The Company shall not be required to issue or deliver any certificate for shares
of Stock purchased upon the exercise of any Option granted hereunder prior to
fulfillment of all the following conditions:

(a) The admission of such shares to listing on all stock exchanges on which the
Stock is then listed;

(b) The completion of any registration or other qualification of such shares
under any federal or state law or under the rulings or regulations of the
Securities Exchange Commission or any other governmental regulatory body, which
the Committee shall in its sole discretion deem necessary or advisable;

(c) The obtaining of any approval or other clearance from any federal or state
governmental agency which the Committee shall in its sole discretion determine
to be necessary or advisable; and

(d) The lapse of such reasonable period of time following the exercise of the
Option as the Committee from time to time may establish or approve for reasons
of administrative convenience.

ARTICLE VIII

Amendment and Termination of Plan

The Board may at any time, or from time to time, amend or terminate the Plan in
any respect, except that, to the extent required to maintain this Plan’s
qualification under Rule 16b-3, any amendment shall be subject to stockholder
approval.

ARTICLE IX

Miscellaneous

9.1 No Effect on Employment or Service. Nothing in the Plan or in any Option
granted hereunder or in any Stock Option Agreement shall confer upon any
employee the right to continue as a member of the Board or in the employ of the
Company or in any Subsidiary.

9.2 Use of Proceeds. The proceeds received by the Company from the sale of Stock
pursuant to the exercise of Options shall be added to the Company’s general
funds and used for general corporate purposes.

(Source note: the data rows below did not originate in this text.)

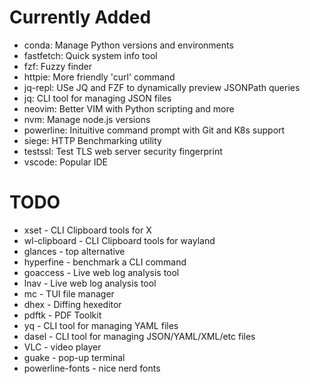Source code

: # Currently Added
- conda: Manage Python versions and environments
- fastfetch: Quick system info tool
- fzf: Fuzzy finder
- httpie: More friendly 'curl' command
- jq-repl: USe JQ and FZF to dynamically preview JSONPath queries
- jq: CLI tool for managing JSON files
- neovim: Better VIM with Python scripting and more
- nvm: Manage node.js versions
- powerline: Inituitive command prompt with Git and K8s support
- siege: HTTP Benchmarking utility
- testssl: Test TLS web server security fingerprint
- vscode: Popular IDE


# TODO
- xset - CLI Clipboard tools for X
- wl-clipboard - CLI Clipboard tools for wayland
- glances - top alternative
- hyperfine - benchmark a CLI command
- goaccess - Live web log analysis tool
- lnav - Live web log analysis tool
- mc - TUI file manager
- dhex - Diffing hexeditor
- pdftk - PDF Toolkit
- yq - CLI tool for managing YAML files
- dasel - CLI tool for managing JSON/YAML/XML/etc files
- VLC - video player
- guake - pop-up terminal
- powerline-fonts - nice nerd fonts
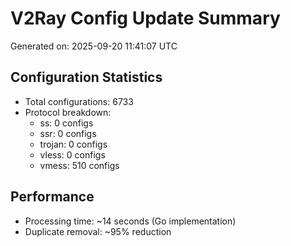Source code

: # V2Ray Config Update Summary
Generated on: 2025-09-20 11:41:07 UTC

## Configuration Statistics
- Total configurations: 6733
- Protocol breakdown:
  - ss: 0 configs
  - ssr: 0 configs
  - trojan: 0 configs
  - vless: 0 configs
  - vmess: 510 configs

## Performance
- Processing time: ~14 seconds (Go implementation)
- Duplicate removal: ~95% reduction
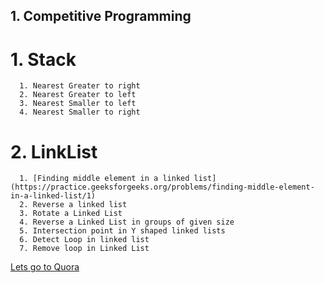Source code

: ## 1. Competitive Programming
   # 1. Stack
      1. Nearest Greater to right
      2. Nearest Greater to left
      3. Nearest Smaller to left
      4. Nearest Smaller to right
   # 2. LinkList
      1. [Finding middle element in a linked list](https://practice.geeksforgeeks.org/problems/finding-middle-element-in-a-linked-list/1)
      2. Reverse a linked list
      3. Rotate a Linked List
      4. Reverse a Linked List in groups of given size
      5. Intersection point in Y shaped linked lists
      6. Detect Loop in linked list
      7. Remove loop in Linked List
[Lets go to Quora](https://www.quora.com)
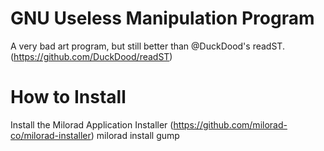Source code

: # GNU Useless Manipulation Program
A very bad art program, but still better than @DuckDood's readST. (https://github.com/DuckDood/readST)
# How to Install
Install the Milorad Application Installer (https://github.com/milorad-co/milorad-installer)
    milorad install gump
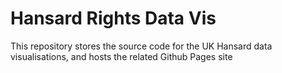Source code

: # Hansard Rights Data Vis

This repository stores the source code for the UK Hansard data visualisations, and hosts the related Github Pages site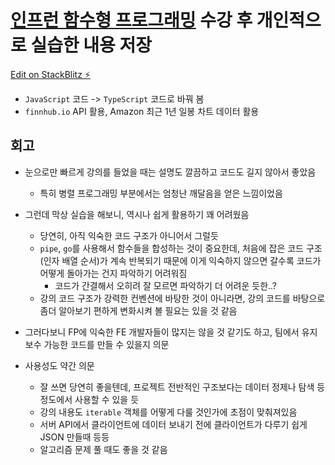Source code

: # [인프런 함수형 프로그래밍](https://www.inflearn.com/course/functional-es6) 수강 후 개인적으로 실습한 내용 저장

[Edit on StackBlitz ⚡️](https://stackblitz.com/edit/fp-210727)

- `JavaScript` 코드 -> `TypeScript` 코드로 바꿔 봄
- `finnhub.io` API 활용, Amazon 최근 1년 일봉 차트 데이터 활용

## 회고

- 눈으로만 빠르게 강의를 들었을 때는 설명도 깔끔하고 코드도 길지 않아서 좋았음
  - 특히 병렬 프로그래밍 부분에서는 엄청난 깨달음을 얻은 느낌이었음

- 그런데 막상 실습을 해보니, 역시나 쉽게 활용하기 꽤 어려웠음
  - 당연히, 아직 익숙한 코드 구조가 아니어서 그럴듯
  - `pipe`, `go`를 사용해서 함수들을 합성하는 것이 중요한데, 처음에 잡은 코드 구조(인자 배열 순서)가 계속 반복되기 때문에 이게 익숙하지 않으면 갈수록 코드가 어떻게 돌아가는 건지 파악하기 어려워짐
    - 코드가 간결해서 오히려 잘 모르면 파악하기 더 어려운 듯한..?
  - 강의 코드 구조가 강력한 컨벤션에 바탕한 것이 아니라면, 강의 코드를 바탕으로 좀더 알아보기 편하게 변화시켜 볼 필요는 있을 것 같음

- 그러다보니 FP에 익숙한 FE 개발자들이 많지는 않을 것 같기도 하고, 팀에서 유지 보수 가능한 코드를 만들 수 있을지 의문

- 사용성도 약간 의문
  - 잘 쓰면 당연히 좋을텐데, 프로젝트 전반적인 구조보다는 데이터 정제나 탐색 등 정도에서 사용할 수 있을 듯
  - 강의 내용도 `iterable` 객체를 어떻게 다룰 것인가에 초점이 맞춰져있음
  - 서버 API에서 클라이언트에 데이터 보내기 전에 클라이언트가 다루기 쉽게 JSON 만들때 등등
  - 알고리즘 문제 풀 때도 좋을 것 같음

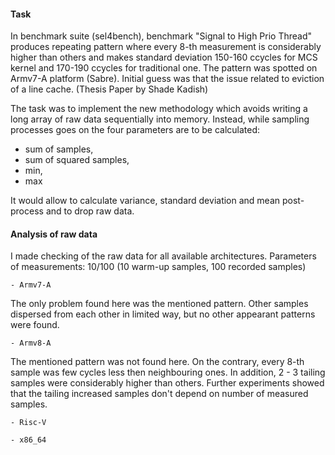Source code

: 
#### Task

In benchmark suite (sel4bench), benchmark "Signal to High Prio Thread" produces repeating pattern where every 8-th measurement
is considerably higher than others and makes standard deviation 150-160 ccycles for MCS kernel and 170-190 ccycles for traditional one.
The pattern was spotted on Armv7-A platform (Sabre).
Initial guess was that the issue related to eviction of a line cache. (Thesis Paper by Shade Kadish)

The task was to implement the new methodology which avoids writing a long array of raw data sequentially into memory.
Instead, while sampling processes goes on the four parameters are to be calculated:
   - sum of samples,
   - sum of squared samples,
   - min,
   - max

It would allow to calculate variance, standard deviation and mean post-process and to drop raw data.


#### Analysis of raw data

I made checking of the raw data for all available architectures. Parameters of measurements: 10/100 (10 warm-up samples, 100 recorded samples)


    - Armv7-A

The only problem found here was the mentioned pattern. Other samples dispersed from each other in limited way, 
but no other appearant patterns were found.

    - Armv8-A

The mentioned pattern was not found here. On the contrary, every 8-th sample was few cycles less then neighbouring ones.
In addition, 2 - 3 tailing samples were considerably higher than others. Further experiments showed that the tailing increased samples
don't depend on number of measured samples.

    - Risc-V
    
    - x86_64






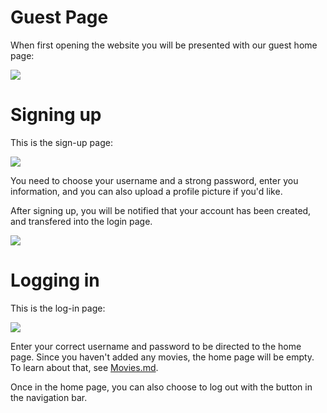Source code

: # Guest Page
When first opening the website you will be presented with our guest home page:

![](../../PreviewImages/Android/GuestPage.png)


# Signing up
This is the sign-up page:

![](../../PreviewImages/Android/Signup.png)

You need to choose your username and a strong password, enter you information, and you can also upload a profile picture if you'd like.

After signing up, you will be notified that your account has been created, and transfered into the login page.

![](../../PreviewImages/Android/SignupSuccess.png)

# Logging in
This is the log-in page:

![](../../PreviewImages/Android/Login.png)

Enter your correct username and password to be directed to the home page.
Since you haven't added any movies, the home page will be empty. To learn about that, see [Movies.md](Movies.md).

Once in the home page, you can also choose to log out with the button in the navigation bar.
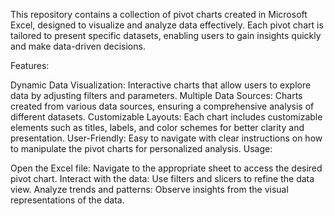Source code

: This repository contains a collection of pivot charts created in Microsoft Excel, designed to visualize and analyze data effectively. Each pivot chart is tailored to present specific datasets, enabling users to gain insights quickly and make data-driven decisions.

Features:

Dynamic Data Visualization: Interactive charts that allow users to explore data by adjusting filters and parameters.
Multiple Data Sources: Charts created from various data sources, ensuring a comprehensive analysis of different datasets.
Customizable Layouts: Each chart includes customizable elements such as titles, labels, and color schemes for better clarity and presentation.
User-Friendly: Easy to navigate with clear instructions on how to manipulate the pivot charts for personalized analysis.
Usage:

Open the Excel file: Navigate to the appropriate sheet to access the desired pivot chart.
Interact with the data: Use filters and slicers to refine the data view.
Analyze trends and patterns: Observe insights from the visual representations of the data.
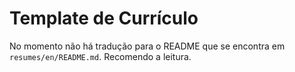 # Template de Currículo

No momento não há tradução para o README que se encontra em `resumes/en/README.md`. Recomendo a leitura.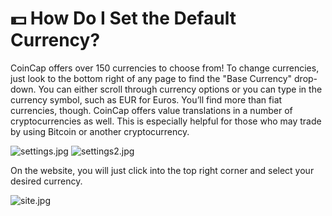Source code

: # 💵 How Do I Set the Default Currency?

CoinCap offers over 150 currencies to choose from! To change currencies, just look to the bottom right of any page to find the "Base Currency" drop-down. You can either scroll through currency options or you can type in the currency symbol, such as EUR for Euros. You’ll find more than fiat currencies, though. CoinCap offers value translations in a number of cryptocurrencies as well. This is especially helpful for those who may trade by using Bitcoin or another cryptocurrency.

![settings.jpg](https://shapeshift.zendesk.com/hc/article\_attachments/360010848440/settings.jpg) ![settings2.jpg](https://shapeshift.zendesk.com/hc/article\_attachments/360010867319/settings2.jpg)

On the website, you will just click into the top right corner and select your desired currency.

![site.jpg](https://shapeshift.zendesk.com/hc/article\_attachments/360010867379/site.jpg)
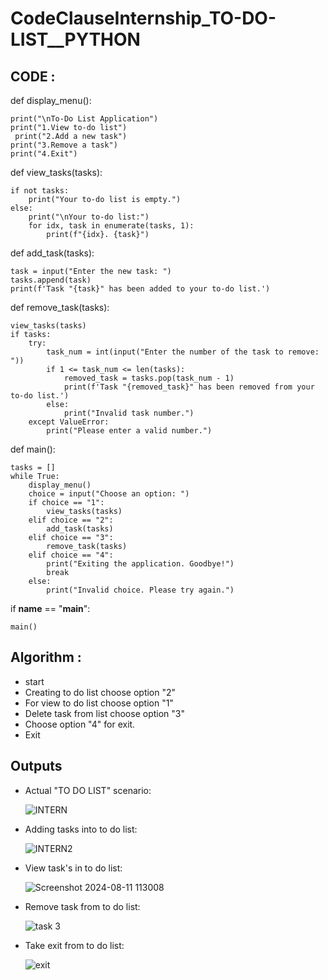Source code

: # CodeClauseInternship_TO-DO-LIST__PYTHON 
## CODE :

def display_menu():

    print("\nTo-Do List Application")
    print("1.View to-do list")
     print("2.Add a new task")
    print("3.Remove a task")
    print("4.Exit")
def view_tasks(tasks):

    if not tasks:
        print("Your to-do list is empty.")
    else:
        print("\nYour to-do list:")
        for idx, task in enumerate(tasks, 1):
            print(f"{idx}. {task}")

def add_task(tasks):

    task = input("Enter the new task: ")
    tasks.append(task)
    print(f'Task "{task}" has been added to your to-do list.')

def remove_task(tasks):

    view_tasks(tasks)
    if tasks:
        try:
            task_num = int(input("Enter the number of the task to remove: "))
            if 1 <= task_num <= len(tasks):
                removed_task = tasks.pop(task_num - 1)
                print(f'Task "{removed_task}" has been removed from your to-do list.')
            else:
                print("Invalid task number.")
        except ValueError:
            print("Please enter a valid number.")
def main():

    tasks = []
    while True:
        display_menu()
        choice = input("Choose an option: ")
        if choice == "1":
            view_tasks(tasks)
        elif choice == "2":
            add_task(tasks)
        elif choice == "3":
            remove_task(tasks)
        elif choice == "4":
            print("Exiting the application. Goodbye!")
            break
        else:
            print("Invalid choice. Please try again.")
if __name__ == "__main__":

    main()
    
## Algorithm :
- start
- Creating to do list choose option "2"
- For view to do list choose option "1"
- Delete task from list choose option "3"
- Choose option "4" for exit.
- Exit

## Outputs
- Actual "TO DO LIST" scenario:
  
  ![INTERN](https://github.com/user-attachments/assets/119130e7-3825-4079-a647-4d54e8ba46ab)

- Adding tasks into to do list:
  
  ![INTERN2](https://github.com/user-attachments/assets/5404852f-e37a-4488-85e4-54f48950d5d0)

- View task's in to do list:
  
  ![Screenshot 2024-08-11 113008](https://github.com/user-attachments/assets/f5a0fdd3-5f5a-4701-a936-26104f79d7a1)

- Remove task from to do list:
  
  ![task 3](https://github.com/user-attachments/assets/43747305-a848-4f58-a95e-47612462473f)

- Take exit from to do list:
  
  ![exit](https://github.com/user-attachments/assets/548cbc5f-f8b4-4ee1-a650-09da6b1cea3f)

9.3 Effective Date. The effective date of this amendment and restatement of the
Plan is January 11, 2005. The amendment and restatement of the Plan shall have
no effect on the Options granted under the Plan prior to the amendment and
restatement.

9.4 Plan Binding on Successors. The Plan shall be binding upon the successors
and assigns of the Company.

9.5 Singular, Plural; Gender. Wherever used herein, nouns in the singular shall
include the plural and the masculine pronoun shall include the feminine gender.

9.6 Headings Not Part of Plan. Headings of Articles and Sections hereof are
inserted for convenience and reference; they constitute no part of the Plan.